More troublingly, this does not appear to be a one-quarter issue, with SanDisk saying in its press release that it expects those complicating factors to impact its financial results for the rest of the year. Not surprisingly, the company said 2015 revenue will be "lower than previous guidance," and it withdrew its prior forecasts for both the quarter and the full year.
What are analysts now expecting?
The average analyst estimates for SanDisk's full-year revenue and earnings per share now sit at $6.28 billion and $4.49, respectively. That means SanDisk sales are expected to decline by about 5.3% and earnings per share by 20% year over year.
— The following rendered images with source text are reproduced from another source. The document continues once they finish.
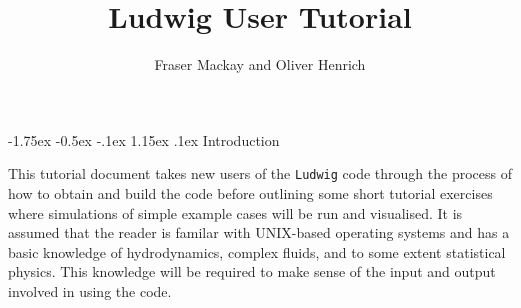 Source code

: \documentclass[11pt,twoside,a4paper]{article}
\begin{document}
\setcounter{page}{1}


\newpage
\lstset{style=terminalverbatim}

\setcounter{page}{1}


\makeatletter
\renewcommand*{\section}{%
\@startsection {section}{1}{\z@}%
  {-1.75ex \@plus -0.5ex \@minus -.1ex}%
  {1.15ex \@plus.1ex}%
  {\normalfont\Large\bfseries}%
}
\renewcommand*{\subsection}{%
\@startsection {subsection}{2}{\z@}%
  {-1.75ex \@plus -0.5ex \@minus -.1ex}%
  {1.15ex \@plus.1ex}%
  {\normalfont\large\bfseries}%
}
\renewcommand*{\subsubsection}{%
\@startsection {subsubsection}{1}{\z@}%
  {-1.75ex \@plus -0.5ex \@minus -.1ex}%
  {1.15ex \@plus.1ex}%
  {\normalfont\normalsize\bfseries}%
}

\title{Ludwig User Tutorial}
\author{Fraser Mackay and Oliver Henrich}
\maketitle 
\tableofcontents
\clearpage


\section{Introduction}

This tutorial document takes new users of the \texttt{Ludwig} code through the process of how to obtain 
and build the code before outlining some short tutorial exercises where simulations 
of simple example cases will be run and visualised.
It is assumed that the reader is familar with UNIX-based operating systems and has 
a basic knowledge of hydrodynamics, complex fluids, and to some extent statistical physics. 
This knowledge will be required to make sense of the input and output involved in using the code. 
\end{document}
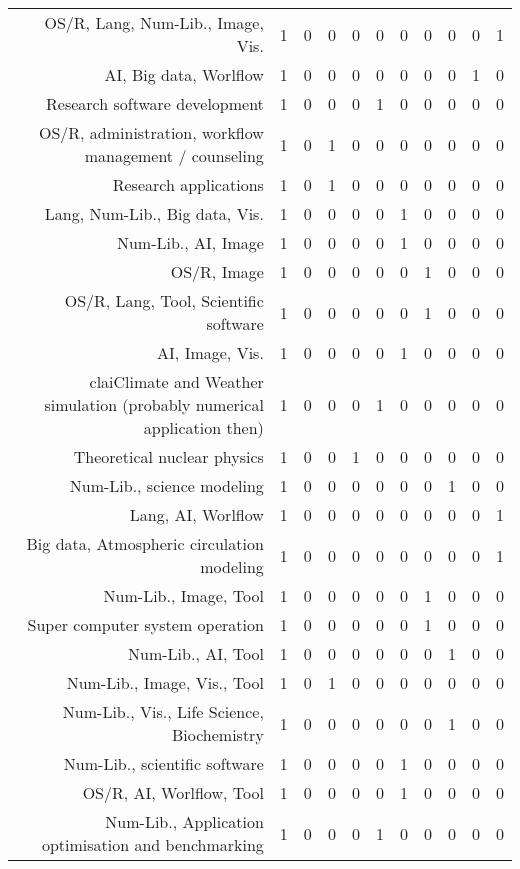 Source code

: {\begin{landscape}
\begin{longtable}[htb]{r|c|c|c|c|c|c|c|c|c|c}
{OS/R, Lang, Num-Lib., Image, Vis.} & 1 & 0 & 0 & 0 & 0 & 0 & 0 & 0 & 0 & 1 \\%
{AI, Big data, Worlflow} & 1 & 0 & 0 & 0 & 0 & 0 & 0 & 0 & 1 & 0 \\%
{Research software development} & 1 & 0 & 0 & 0 & 1 & 0 & 0 & 0 & 0 & 0 \\%
{OS/R, administration, workflow management / counseling} & 1 & 0 & 1 & 0 & 0 & 0 & 0 & 0 & 0 & 0 \\%
{Research applications} & 1 & 0 & 1 & 0 & 0 & 0 & 0 & 0 & 0 & 0 \\%
{Lang, Num-Lib., Big data, Vis.} & 1 & 0 & 0 & 0 & 0 & 1 & 0 & 0 & 0 & 0 \\%
{Num-Lib., AI, Image} & 1 & 0 & 0 & 0 & 0 & 1 & 0 & 0 & 0 & 0 \\%
{OS/R, Image} & 1 & 0 & 0 & 0 & 0 & 0 & 1 & 0 & 0 & 0 \\%
{OS/R, Lang, Tool, Scientific software} & 1 & 0 & 0 & 0 & 0 & 0 & 1 & 0 & 0 & 0 \\%
{AI, Image, Vis.} & 1 & 0 & 0 & 0 & 0 & 1 & 0 & 0 & 0 & 0 \\%
{claiClimate and Weather simulation (probably numerical application then)} & 1 & 0 & 0 & 0 & 1 & 0 & 0 & 0 & 0 & 0 \\%
{Theoretical nuclear physics} & 1 & 0 & 0 & 1 & 0 & 0 & 0 & 0 & 0 & 0 \\%
{Num-Lib., science modeling} & 1 & 0 & 0 & 0 & 0 & 0 & 0 & 1 & 0 & 0 \\%
{Lang, AI, Worlflow} & 1 & 0 & 0 & 0 & 0 & 0 & 0 & 0 & 0 & 1 \\%
{Big data, Atmospheric circulation modeling} & 1 & 0 & 0 & 0 & 0 & 0 & 0 & 0 & 0 & 1 \\%
{Num-Lib., Image, Tool} & 1 & 0 & 0 & 0 & 0 & 0 & 1 & 0 & 0 & 0 \\%
{Super computer system operation} & 1 & 0 & 0 & 0 & 0 & 0 & 1 & 0 & 0 & 0 \\%
{Num-Lib., AI, Tool} & 1 & 0 & 0 & 0 & 0 & 0 & 0 & 1 & 0 & 0 \\%
{Num-Lib., Image, Vis., Tool} & 1 & 0 & 1 & 0 & 0 & 0 & 0 & 0 & 0 & 0 \\%
{Num-Lib., Vis., Life Science, Biochemistry} & 1 & 0 & 0 & 0 & 0 & 0 & 0 & 1 & 0 & 0 \\%
{Num-Lib., scientific software} & 1 & 0 & 0 & 0 & 0 & 1 & 0 & 0 & 0 & 0 \\%
{OS/R, AI, Worlflow, Tool} & 1 & 0 & 0 & 0 & 0 & 1 & 0 & 0 & 0 & 0 \\%
{Num-Lib., Application optimisation and benchmarking} & 1 & 0 & 0 & 0 & 1 & 0 & 0 & 0 & 0 & 0 \\%

\end{longtable}
\end{landscape}}
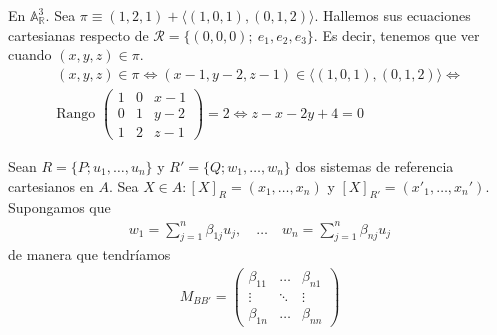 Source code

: \documentclass[14pt]{book}
\begin{document}
\begin{ej}
	En $\mathbb{A}^3_\mathbb{R}$. Sea $\pi \equiv (1,2,1) + \langle (1,0,1), (0,1,2) \rangle$. Hallemos sus ecuaciones cartesianas respecto de $\mathcal{R} = \{(0,0,0);\ e_1, e_2, e_3\}$. Es decir, tenemos que ver cuando $(x, y, z) \in \pi$.
	\begin{multline*}
	(x,y,z) \in \pi \iff (x-1, y -2, z-1) \in \langle (1,0,1), (0,1,2) \rangle \iff\\
	\text{Rango }\left(\begin{array}{ccc}
	1 & 0 & x - 1 \\
	0 & 1 & y - 2 \\
	1 & 2&  z - 1
	\end{array}\right) = 2 \iff
	z - x - 2y + 4 = 0
	\end{multline*}
\end{ej}

Sean $R = \{P; u_1, \dots, u_n\}$ y $R' = \{Q; w_1, \dots, w_n\}$ dos sistemas de referencia cartesianos en $A$. Sea $X \in A: [X]_R = (x_1, \dots, x_n)$ y $[X]_{R'} = (x'_1, \dots, x_n')$. Supongamos que
\begin{align*}
	w_1 = \sum_{j=1}^{n} \beta_{1j} u_j,\quad \dots \quad w_n = \sum_{j=1}^n \beta_{nj} u_j
\end{align*}
de manera que tendríamos
\begin{align*}
	M_{BB'} = \left(\begin{array}{ccc}
		\beta_{11} & \dots  & \beta_{n1} \\
		  \vdots   & \ddots &   \vdots   \\
		\beta_{1n} & \dots  & \beta_{nn}
	\end{array}
	\right)
\end{align*}
\end{document}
Sales are expected to grow by 9.6% in 2016, with earnings per share rebounding to $5.44.
At the most recent close of $64.98 per share, SanDisk trades at 14.5 times the current-year earnings estimate and 11.9 times the 2016 estimate. This is hardly an expensive stock, but I believe the two consecutive revenue and profit misses against analyst expectations do not sit too well with investors, leading to a sub-market earnings multiple.
Are SanDisk's future prospects still intact?
It's worth stepping back to understand exactly what is going on with SanDisk; to do that, we need to rewind to the last quarterly report. At the time, SanDisk issued a fairly disappointing guidance. Management said the loss of a major OEM customer would lead to a weak first half of 2015.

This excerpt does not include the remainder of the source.